"Wieder Lust auf Nachwuchs", freute sich die stets positiv gestimmte Süddeutsche Zeitung. Mit gutem Grund: "Frauen bekommen so viele Kinder wie seit 1990 nicht", hieß es unter Bezugnahme auf eine Pressemitteilung des Statistischen Bundesamtes. Zwei Wochen nach der Nachricht, Deutschland habe die wenigstens Kinder Europas, eine besonders gern gedruckte News: "678.000 Kinder kamen in Deutschland im vergangenen Jahr zur Welt", meldet auch die "Welt". Während die Politik über Elterngeld und Kita-Plätze streite, um das Kinderkriegen wieder attraktiver zu machen, schüfen "die Frauen in Deutschland Tatsachen" und sie brächten nun einfach "wieder mehr Kinder zur Welt".

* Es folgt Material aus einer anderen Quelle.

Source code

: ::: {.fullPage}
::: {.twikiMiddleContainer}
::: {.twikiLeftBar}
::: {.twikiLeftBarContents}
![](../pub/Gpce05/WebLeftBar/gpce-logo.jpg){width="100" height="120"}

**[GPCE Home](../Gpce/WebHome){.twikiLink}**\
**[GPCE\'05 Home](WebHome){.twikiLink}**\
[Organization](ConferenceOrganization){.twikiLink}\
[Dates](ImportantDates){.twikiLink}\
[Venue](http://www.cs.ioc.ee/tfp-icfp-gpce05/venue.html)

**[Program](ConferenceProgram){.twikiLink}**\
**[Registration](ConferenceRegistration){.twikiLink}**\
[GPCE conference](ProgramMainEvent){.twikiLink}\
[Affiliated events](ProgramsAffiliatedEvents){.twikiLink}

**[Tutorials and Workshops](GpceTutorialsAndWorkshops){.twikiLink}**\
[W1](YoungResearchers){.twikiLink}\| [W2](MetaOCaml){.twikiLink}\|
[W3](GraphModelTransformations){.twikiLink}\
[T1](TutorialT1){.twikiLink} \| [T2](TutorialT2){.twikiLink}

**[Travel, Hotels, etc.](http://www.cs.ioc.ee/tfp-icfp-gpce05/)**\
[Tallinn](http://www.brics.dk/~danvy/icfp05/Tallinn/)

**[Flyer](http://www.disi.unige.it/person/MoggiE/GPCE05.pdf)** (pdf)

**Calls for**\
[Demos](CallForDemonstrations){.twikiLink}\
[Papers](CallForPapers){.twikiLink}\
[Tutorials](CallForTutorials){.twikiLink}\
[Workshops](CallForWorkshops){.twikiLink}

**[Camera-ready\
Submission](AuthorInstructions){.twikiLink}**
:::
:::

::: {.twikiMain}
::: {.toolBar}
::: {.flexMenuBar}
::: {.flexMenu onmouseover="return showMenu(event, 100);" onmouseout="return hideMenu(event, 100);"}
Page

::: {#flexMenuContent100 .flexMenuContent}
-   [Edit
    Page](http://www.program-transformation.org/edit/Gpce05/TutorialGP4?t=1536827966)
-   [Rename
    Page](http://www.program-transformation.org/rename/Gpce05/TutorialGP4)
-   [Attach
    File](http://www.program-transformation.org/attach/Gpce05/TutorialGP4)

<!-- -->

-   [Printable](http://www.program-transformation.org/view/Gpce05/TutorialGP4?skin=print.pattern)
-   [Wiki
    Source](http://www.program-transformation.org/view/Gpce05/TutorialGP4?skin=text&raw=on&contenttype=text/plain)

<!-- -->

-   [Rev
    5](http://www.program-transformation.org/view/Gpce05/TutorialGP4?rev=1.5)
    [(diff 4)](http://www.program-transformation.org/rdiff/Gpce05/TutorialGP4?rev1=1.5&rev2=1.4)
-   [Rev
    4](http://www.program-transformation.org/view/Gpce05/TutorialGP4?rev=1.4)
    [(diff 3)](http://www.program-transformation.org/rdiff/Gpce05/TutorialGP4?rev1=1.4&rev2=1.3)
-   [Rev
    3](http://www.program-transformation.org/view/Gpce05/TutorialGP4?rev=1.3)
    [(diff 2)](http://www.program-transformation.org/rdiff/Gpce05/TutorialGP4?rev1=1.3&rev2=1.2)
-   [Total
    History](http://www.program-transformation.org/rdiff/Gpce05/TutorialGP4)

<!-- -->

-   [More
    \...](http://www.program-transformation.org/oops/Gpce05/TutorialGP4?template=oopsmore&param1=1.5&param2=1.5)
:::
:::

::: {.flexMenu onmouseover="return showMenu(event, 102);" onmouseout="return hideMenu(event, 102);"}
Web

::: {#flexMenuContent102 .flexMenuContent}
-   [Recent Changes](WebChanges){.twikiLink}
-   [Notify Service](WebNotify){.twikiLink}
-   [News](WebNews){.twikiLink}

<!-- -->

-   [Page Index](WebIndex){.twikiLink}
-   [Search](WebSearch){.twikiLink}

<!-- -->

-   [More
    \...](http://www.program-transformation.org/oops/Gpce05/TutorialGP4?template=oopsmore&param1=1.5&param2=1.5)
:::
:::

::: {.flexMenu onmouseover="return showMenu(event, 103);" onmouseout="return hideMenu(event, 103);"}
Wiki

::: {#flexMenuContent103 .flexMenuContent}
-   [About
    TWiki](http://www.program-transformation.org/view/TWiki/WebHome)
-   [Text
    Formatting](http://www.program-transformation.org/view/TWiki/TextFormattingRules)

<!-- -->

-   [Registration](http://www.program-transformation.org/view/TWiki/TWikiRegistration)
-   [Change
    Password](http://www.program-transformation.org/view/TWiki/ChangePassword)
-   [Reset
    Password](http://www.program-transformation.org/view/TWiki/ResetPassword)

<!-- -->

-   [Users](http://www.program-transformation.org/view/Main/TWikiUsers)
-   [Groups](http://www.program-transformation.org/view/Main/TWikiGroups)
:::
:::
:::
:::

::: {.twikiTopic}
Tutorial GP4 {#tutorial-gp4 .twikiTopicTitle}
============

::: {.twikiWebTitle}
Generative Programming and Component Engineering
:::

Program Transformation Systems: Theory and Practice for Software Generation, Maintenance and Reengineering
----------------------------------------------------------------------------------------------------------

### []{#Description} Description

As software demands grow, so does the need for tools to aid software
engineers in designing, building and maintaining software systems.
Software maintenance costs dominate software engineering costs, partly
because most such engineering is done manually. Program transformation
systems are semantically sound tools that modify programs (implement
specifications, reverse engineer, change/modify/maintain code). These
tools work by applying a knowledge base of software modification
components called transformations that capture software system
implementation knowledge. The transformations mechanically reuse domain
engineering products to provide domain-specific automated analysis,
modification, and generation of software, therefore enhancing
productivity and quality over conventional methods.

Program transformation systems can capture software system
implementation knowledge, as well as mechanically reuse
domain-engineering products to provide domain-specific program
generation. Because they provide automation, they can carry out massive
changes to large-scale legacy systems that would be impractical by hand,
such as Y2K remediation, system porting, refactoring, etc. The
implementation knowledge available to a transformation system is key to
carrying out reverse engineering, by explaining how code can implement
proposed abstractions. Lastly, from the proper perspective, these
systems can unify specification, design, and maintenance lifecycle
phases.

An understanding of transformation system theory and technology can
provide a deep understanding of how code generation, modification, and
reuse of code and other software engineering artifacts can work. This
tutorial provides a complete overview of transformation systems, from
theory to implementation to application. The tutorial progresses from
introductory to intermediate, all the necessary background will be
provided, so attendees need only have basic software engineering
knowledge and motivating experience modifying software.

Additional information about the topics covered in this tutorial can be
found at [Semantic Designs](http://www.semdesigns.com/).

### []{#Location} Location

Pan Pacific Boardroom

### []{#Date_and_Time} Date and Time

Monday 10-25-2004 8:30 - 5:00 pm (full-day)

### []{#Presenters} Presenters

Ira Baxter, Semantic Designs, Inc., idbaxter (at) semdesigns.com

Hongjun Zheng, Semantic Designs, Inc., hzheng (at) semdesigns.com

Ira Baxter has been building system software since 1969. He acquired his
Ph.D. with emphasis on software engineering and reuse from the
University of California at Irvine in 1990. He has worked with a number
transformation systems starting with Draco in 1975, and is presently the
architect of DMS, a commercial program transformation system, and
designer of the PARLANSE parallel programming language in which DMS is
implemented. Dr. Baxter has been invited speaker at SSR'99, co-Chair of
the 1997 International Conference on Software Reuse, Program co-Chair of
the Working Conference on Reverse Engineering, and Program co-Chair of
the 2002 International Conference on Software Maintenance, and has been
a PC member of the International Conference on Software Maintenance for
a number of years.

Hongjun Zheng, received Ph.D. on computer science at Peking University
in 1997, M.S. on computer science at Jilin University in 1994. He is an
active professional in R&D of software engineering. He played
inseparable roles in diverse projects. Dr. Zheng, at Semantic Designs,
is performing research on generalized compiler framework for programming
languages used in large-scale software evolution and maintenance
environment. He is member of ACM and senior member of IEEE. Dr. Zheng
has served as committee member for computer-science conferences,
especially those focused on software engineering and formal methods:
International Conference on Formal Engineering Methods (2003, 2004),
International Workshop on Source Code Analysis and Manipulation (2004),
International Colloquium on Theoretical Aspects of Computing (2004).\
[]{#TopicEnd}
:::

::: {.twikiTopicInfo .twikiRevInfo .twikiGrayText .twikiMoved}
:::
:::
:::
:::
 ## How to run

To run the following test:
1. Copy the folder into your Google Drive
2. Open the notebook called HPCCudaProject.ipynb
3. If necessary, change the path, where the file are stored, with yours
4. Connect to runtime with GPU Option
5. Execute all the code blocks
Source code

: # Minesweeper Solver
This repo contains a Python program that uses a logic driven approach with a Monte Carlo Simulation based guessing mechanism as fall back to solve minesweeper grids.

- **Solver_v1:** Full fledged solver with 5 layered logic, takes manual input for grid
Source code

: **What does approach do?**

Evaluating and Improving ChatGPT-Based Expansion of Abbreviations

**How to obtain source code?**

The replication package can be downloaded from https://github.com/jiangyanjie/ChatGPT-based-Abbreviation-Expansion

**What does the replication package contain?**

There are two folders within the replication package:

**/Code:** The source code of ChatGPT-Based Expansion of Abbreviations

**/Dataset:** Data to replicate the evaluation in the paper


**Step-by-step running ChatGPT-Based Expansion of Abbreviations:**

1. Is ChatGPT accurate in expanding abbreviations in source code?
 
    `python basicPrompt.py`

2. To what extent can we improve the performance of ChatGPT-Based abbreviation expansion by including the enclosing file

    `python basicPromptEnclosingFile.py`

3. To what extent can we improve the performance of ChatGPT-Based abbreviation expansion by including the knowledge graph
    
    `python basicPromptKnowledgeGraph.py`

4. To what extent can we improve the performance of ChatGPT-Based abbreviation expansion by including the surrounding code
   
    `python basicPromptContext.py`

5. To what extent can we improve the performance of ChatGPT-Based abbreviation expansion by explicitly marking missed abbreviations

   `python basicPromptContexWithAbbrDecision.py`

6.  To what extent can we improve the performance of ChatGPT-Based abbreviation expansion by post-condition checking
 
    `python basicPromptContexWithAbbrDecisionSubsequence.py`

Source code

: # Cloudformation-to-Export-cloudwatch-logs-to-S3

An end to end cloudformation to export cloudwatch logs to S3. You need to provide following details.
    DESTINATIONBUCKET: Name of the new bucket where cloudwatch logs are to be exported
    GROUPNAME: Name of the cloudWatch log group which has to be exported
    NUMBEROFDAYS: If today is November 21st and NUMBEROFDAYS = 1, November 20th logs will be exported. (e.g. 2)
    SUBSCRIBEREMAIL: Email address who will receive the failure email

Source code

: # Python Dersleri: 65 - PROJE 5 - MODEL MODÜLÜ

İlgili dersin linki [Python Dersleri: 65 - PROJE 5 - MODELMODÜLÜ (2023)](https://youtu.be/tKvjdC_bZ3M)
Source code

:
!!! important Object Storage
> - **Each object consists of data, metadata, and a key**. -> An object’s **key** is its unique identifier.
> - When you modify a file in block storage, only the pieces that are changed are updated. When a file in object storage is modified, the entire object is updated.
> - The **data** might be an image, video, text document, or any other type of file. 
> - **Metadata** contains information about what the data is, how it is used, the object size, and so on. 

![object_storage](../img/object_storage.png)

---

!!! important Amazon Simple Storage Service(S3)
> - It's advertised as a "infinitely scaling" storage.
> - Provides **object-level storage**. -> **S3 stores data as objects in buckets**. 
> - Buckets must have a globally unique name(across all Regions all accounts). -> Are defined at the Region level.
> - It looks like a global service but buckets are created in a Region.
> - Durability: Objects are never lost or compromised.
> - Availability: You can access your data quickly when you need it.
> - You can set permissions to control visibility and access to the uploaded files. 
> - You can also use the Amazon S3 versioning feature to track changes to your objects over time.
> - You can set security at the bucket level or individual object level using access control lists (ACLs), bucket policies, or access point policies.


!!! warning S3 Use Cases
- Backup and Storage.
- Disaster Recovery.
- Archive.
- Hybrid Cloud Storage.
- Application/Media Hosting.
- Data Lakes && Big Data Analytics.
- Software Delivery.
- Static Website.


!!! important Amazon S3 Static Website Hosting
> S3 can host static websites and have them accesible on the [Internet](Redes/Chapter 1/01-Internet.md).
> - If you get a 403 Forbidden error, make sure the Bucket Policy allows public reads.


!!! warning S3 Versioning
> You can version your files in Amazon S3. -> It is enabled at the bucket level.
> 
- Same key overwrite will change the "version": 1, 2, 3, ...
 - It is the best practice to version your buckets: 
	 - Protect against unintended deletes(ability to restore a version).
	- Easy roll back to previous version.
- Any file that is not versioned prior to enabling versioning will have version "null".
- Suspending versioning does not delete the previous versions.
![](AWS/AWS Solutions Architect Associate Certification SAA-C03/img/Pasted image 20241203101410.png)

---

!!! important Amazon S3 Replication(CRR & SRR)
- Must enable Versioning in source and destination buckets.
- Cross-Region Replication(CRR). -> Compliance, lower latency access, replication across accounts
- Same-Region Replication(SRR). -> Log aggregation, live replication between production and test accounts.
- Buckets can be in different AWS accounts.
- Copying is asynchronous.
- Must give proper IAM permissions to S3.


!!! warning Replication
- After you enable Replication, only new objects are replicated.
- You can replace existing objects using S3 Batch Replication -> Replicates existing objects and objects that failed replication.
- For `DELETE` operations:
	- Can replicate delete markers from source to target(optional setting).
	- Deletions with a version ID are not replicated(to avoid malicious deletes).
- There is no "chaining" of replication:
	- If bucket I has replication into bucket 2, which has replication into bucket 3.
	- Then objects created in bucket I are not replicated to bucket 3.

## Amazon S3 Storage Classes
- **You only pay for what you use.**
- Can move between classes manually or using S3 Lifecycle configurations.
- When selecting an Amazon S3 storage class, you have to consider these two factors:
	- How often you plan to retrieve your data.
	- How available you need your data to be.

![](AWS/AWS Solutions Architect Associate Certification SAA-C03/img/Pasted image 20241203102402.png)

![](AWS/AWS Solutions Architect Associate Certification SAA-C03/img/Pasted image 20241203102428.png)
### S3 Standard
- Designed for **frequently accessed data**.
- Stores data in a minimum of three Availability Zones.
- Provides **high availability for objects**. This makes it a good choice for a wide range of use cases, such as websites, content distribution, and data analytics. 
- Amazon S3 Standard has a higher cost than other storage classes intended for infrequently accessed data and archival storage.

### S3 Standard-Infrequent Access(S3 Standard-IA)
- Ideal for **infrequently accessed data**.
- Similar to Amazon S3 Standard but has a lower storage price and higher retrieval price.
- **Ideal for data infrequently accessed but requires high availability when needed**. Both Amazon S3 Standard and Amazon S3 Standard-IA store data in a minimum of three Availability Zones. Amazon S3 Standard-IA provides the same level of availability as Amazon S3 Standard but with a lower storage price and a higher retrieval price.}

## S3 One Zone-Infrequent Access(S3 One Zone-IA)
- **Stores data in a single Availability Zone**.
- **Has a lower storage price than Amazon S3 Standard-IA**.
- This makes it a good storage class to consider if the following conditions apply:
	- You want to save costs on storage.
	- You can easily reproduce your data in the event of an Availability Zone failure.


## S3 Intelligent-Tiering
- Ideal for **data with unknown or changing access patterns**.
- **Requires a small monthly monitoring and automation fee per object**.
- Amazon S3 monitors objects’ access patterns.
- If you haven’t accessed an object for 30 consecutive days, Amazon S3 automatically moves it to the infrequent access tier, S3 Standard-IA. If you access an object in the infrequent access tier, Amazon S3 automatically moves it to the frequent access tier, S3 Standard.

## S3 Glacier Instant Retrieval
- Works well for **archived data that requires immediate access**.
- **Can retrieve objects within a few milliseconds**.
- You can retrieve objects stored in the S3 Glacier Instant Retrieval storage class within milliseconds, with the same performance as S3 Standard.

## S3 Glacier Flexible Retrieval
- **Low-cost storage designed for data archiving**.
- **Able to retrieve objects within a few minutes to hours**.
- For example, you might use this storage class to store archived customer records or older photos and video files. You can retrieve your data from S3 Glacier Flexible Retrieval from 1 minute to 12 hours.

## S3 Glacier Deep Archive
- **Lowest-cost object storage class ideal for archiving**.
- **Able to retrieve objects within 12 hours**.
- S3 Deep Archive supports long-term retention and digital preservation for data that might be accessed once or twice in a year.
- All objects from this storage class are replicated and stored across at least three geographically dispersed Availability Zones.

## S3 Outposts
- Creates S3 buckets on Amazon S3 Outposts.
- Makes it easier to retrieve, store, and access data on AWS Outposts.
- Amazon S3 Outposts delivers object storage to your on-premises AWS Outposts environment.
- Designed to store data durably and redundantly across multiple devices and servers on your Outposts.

Zumindest, wenn ein spitzer Bleistift und viel guter Wille zur Hand sind. Denn die Zahlen allein geben keinerlei Grund, in Jubelarien auszubrechen. Um das tun zu können, braucht es vielmehr viel guten Willen: So ist eine Voraussetzung die, sich von der Betrachtung der absoluten Zahl der Neugeborenen zu lösen und stattdessen nur die durchschnittliche Kinderzahl je Frau anzuschauen. Die lag im vergangenen Jahr bei 1,39 und damit in der Tat "so hoch wie seit 1990 nicht mehr".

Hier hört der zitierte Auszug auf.